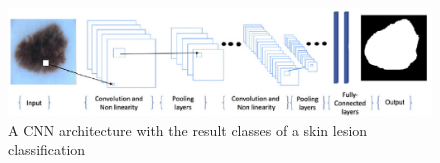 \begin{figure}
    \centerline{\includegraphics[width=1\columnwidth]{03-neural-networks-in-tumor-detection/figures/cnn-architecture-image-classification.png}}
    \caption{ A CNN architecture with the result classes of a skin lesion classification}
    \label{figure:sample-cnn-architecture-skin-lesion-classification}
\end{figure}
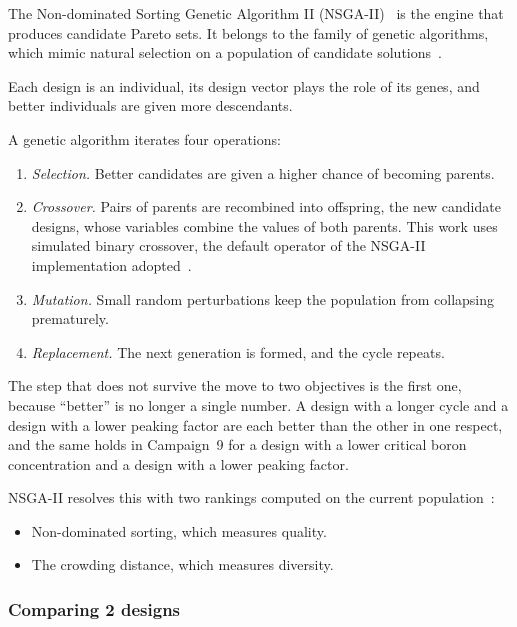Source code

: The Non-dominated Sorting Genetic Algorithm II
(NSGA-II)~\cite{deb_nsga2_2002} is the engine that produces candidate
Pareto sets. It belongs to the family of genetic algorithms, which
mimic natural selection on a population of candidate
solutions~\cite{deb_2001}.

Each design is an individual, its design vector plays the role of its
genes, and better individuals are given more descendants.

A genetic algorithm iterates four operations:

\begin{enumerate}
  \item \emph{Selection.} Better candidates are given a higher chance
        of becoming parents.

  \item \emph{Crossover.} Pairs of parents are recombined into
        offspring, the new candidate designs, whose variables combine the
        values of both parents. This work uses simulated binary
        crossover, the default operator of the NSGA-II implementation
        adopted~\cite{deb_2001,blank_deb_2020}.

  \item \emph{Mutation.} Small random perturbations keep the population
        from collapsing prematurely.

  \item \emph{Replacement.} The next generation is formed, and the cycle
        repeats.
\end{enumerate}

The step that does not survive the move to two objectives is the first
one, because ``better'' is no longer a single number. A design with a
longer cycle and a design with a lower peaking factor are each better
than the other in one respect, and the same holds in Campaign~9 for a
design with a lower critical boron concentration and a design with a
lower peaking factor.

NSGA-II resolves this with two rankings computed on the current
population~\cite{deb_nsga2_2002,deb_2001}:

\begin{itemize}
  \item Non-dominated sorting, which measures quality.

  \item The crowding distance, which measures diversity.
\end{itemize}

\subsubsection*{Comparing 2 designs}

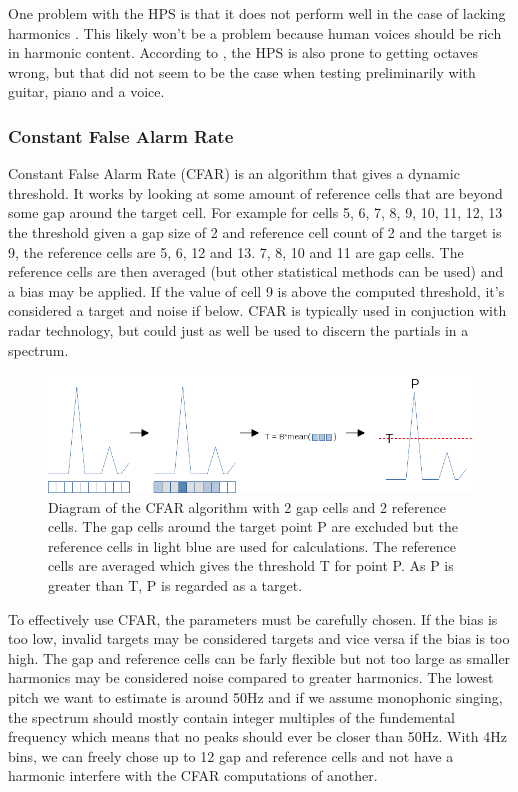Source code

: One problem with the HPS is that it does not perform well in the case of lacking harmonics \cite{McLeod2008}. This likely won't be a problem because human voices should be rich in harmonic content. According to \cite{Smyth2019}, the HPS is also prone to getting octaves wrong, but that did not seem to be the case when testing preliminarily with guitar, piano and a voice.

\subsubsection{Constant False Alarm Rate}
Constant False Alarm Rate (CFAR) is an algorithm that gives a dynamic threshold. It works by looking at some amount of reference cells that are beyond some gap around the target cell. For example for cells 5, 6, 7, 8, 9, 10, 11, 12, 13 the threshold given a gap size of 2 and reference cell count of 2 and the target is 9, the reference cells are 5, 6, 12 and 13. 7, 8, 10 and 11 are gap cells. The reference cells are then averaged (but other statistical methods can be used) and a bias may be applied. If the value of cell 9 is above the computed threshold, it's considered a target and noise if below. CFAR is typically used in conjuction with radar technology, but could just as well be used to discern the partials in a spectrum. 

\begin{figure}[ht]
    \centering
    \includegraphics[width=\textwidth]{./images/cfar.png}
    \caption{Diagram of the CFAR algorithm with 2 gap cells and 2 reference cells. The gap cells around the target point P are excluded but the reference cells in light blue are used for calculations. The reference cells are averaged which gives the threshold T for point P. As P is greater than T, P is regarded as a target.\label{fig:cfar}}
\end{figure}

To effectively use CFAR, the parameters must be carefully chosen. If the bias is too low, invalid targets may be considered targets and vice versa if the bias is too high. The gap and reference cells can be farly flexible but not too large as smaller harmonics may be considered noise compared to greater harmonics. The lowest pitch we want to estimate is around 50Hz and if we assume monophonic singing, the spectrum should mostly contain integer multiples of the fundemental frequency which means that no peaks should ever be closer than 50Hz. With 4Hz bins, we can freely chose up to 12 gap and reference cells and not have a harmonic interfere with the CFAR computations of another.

+---+

Pull every line containing "classification" out of the material and copy it.

    \centerline{\includegraphics[width=1\columnwidth]{03-neural-networks-in-tumor-detection/figures/cnn-architecture-image-classification.png}}
    \caption{ A CNN architecture with the result classes of a skin lesion classification}
    \label{figure:sample-cnn-architecture-skin-lesion-classification}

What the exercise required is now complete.